Under certain contracts with third parties, American indemnifies the third-party against legal liability arising out of an action by the third-party, or certain other parties. The terms of these contracts vary and the potential exposure under these indemnities cannot be determined. American has liability insurance protecting American for some of the obligations it has undertaken under these indemnities.
American is required to make principal and interest payments for certain special facility revenue bonds issued by municipalities primarily to build or improve airport facilities and purchase equipment, which are leased to American. The payment of principal and interest of certain special facility revenue bonds is guaranteed by American. As of December 31, 2022, the remaining lease payments through 2035 guaranteeing the principal and interest on these bonds are $538 million and the current carrying amount of the associated operating lease liability in the accompanying consolidated balance sheet is $321 million.
As of December 31, 2022, American had issued guarantees covering AAG’s $1.8 billion aggregate principal amount of the PSP1 Promissory Note due April 2030, $1.0 billion aggregate principal amount of the PSP2 Promissory Note due January 2031, $959 million aggregate principal amount of the PSP3 Promissory Note due April 2031, $1.0 billion aggregate principal amount of 6.50% convertible senior notes due July 2025 and $500 million aggregate principal amount of 3.75% senior notes due March 2025.
(g) Credit Card Processing Agreements
American has agreements with companies that process customer credit card transactions for the sale of air travel and other services.

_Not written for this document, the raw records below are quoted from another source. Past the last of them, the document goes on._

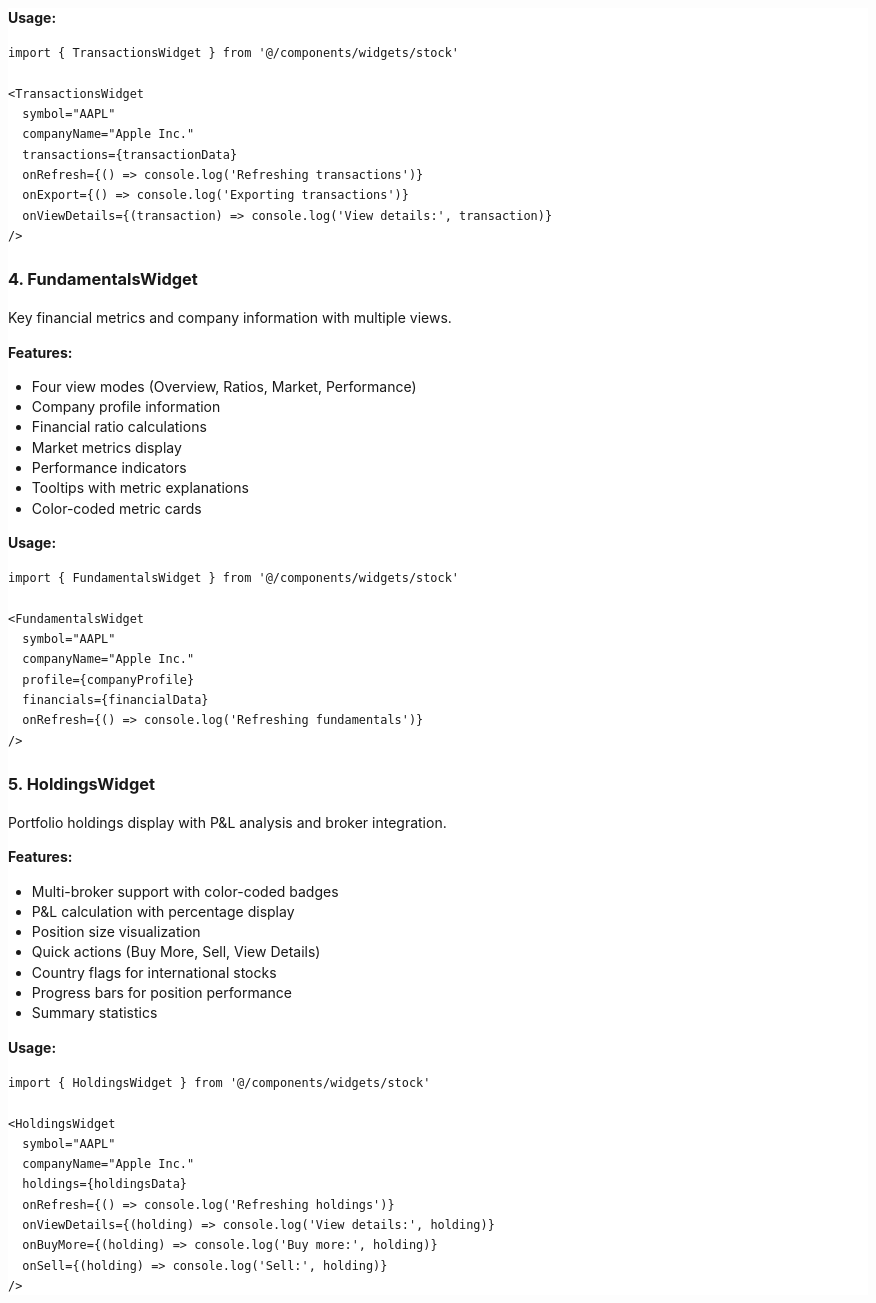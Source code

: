 **Usage:**
```tsx
import { TransactionsWidget } from '@/components/widgets/stock'

<TransactionsWidget
  symbol="AAPL"
  companyName="Apple Inc."
  transactions={transactionData}
  onRefresh={() => console.log('Refreshing transactions')}
  onExport={() => console.log('Exporting transactions')}
  onViewDetails={(transaction) => console.log('View details:', transaction)}
/>
```

### 4. FundamentalsWidget

Key financial metrics and company information with multiple views.

**Features:**
- Four view modes (Overview, Ratios, Market, Performance)
- Company profile information
- Financial ratio calculations
- Market metrics display
- Performance indicators
- Tooltips with metric explanations
- Color-coded metric cards

**Usage:**
```tsx
import { FundamentalsWidget } from '@/components/widgets/stock'

<FundamentalsWidget
  symbol="AAPL"
  companyName="Apple Inc."
  profile={companyProfile}
  financials={financialData}
  onRefresh={() => console.log('Refreshing fundamentals')}
/>
```

### 5. HoldingsWidget

Portfolio holdings display with P&L analysis and broker integration.

**Features:**
- Multi-broker support with color-coded badges
- P&L calculation with percentage display
- Position size visualization
- Quick actions (Buy More, Sell, View Details)
- Country flags for international stocks
- Progress bars for position performance
- Summary statistics

**Usage:**
```tsx
import { HoldingsWidget } from '@/components/widgets/stock'

<HoldingsWidget
  symbol="AAPL"
  companyName="Apple Inc."
  holdings={holdingsData}
  onRefresh={() => console.log('Refreshing holdings')}
  onViewDetails={(holding) => console.log('View details:', holding)}
  onBuyMore={(holding) => console.log('Buy more:', holding)}
  onSell={(holding) => console.log('Sell:', holding)}
/>
```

American’s agreements allow these credit card processing companies, under certain conditions, to hold an amount of its cash (referred to as a holdback) equal to all or a portion of advance ticket sales that have been processed by that company, but for which American has not yet provided the air transportation. These holdback requirements can be implemented at the discretion of the credit card processing companies upon the occurrence of specific events, including material adverse changes in American’s financial condition or the triggering of a liquidity covenant. These credit card processing companies are not currently entitled to maintain any holdbacks. The imposition of holdback requirements would reduce American’s liquidity.
(h) Labor Negotiations
As of December 31, 2022, American employed approximately 102,000 active full-time equivalent (FTE) employees. Of the total active FTE employees, 87% are covered by collective bargaining agreements (CBAs) with various labor unions and 53% are covered by CBAs that are currently amendable or that will become amendable within one year. CBAs covering American’s mainline pilots, flight attendants and passenger service are now amendable.